Ray Bradbury was born in Green Town, make that Waukegan, on August 22, 1920. From Waukegan to Mars and other worlds is a very long trip covering 86 years so far, but Ray is still excited about the journey.
But back on Earth in Illinois, the Green Town of legend and folklore is most vividly recalled in the magical childhood summers of 1928 and 1929--the last summers of the properous Roaring Twenties. That is before the stock market crash of October 1929 and before America turned into a cold, jobless, and hungry place for too many families.

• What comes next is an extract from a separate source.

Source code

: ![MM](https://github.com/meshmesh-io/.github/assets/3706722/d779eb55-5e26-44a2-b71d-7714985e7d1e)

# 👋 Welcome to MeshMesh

Green Town is the idyllic small American town that is the backdrop for Ray Bradbury's autobiographical novel called Dandelion Wine. Dandelion Wine contained only a small plot device from the world of science fiction but it was one of three books planned for The Green Town Trilogy of stories to be set in Waukegan. Two have been published in full and one chapter of the third has been published.
Ray Bradbury is one of the most interesting science fiction authors of the last century. No one in Waukegan knew then that the fertile imagination of a young boy would one day bring readers adventures such as The Martian Chronicles (1950), Farenheit 451 (1953), Dandelion Wine (1957), Something Wicked This Way Comes (1962), The Halloween Tree (1972), and I Sing the Body Electric.
Ray only lived in Waukegan off and on for his first fourteen years with temporary moves to Arizona thrown into the mix of his childhood. The family moved to Los Angeles during the Depression and Ray went to high school there. But a fan cannot read an interview with Ray or Dandelion Wine and not understand that Ray will always regard Waukegan, Illinois as his hometown and that his Waukegan years as a youth were the best years of his life.
In 2003, Ray lost his wonderful wife of 56 years, Maggie McClure Bradbury, whose family founded McClure's Magazine. She was working in a book store in L.A. in 1946 when she met Ray.
In 2004, Ray Bradbury engaged in a dust up of legal letters back and forth with independent film producer Michael Moore who borrowed part of the title from one of Ray's most famous books and movies for the title of Moore's film critical of President Bush called "Farenheit 9-11."
Bradbury did not say if his political views were offended by Moore, only that he thought Moore was being deceptive to use a title so similar that it could be confused with a famous film Farenheit 451 from 1966 starring Oskar Werner and Julie Christie and directed by Francois Truffaut. That movie was based on Ray's 1953 book with the same title. Moore said he was trying to pay a tribute to Bradbury. Bradbury did not take it as a compliment. Ray had a legitimate stake in protecting the name of his book and film from confusion with Moore's film since the original Farenheit 451 is being re-made for release in 2007.
Last month in August 2006, Ray Bradbury celebrated his 86th birthday. His incurable optimism for space travel is still with him and he predicted humans will return to the moon and to Mars and to "other worlds."
"Our future is wonderful," he told Patt Morrison in an interview on KPCC, a Pasadena, California-based public radio station on Aug. 22, 2006.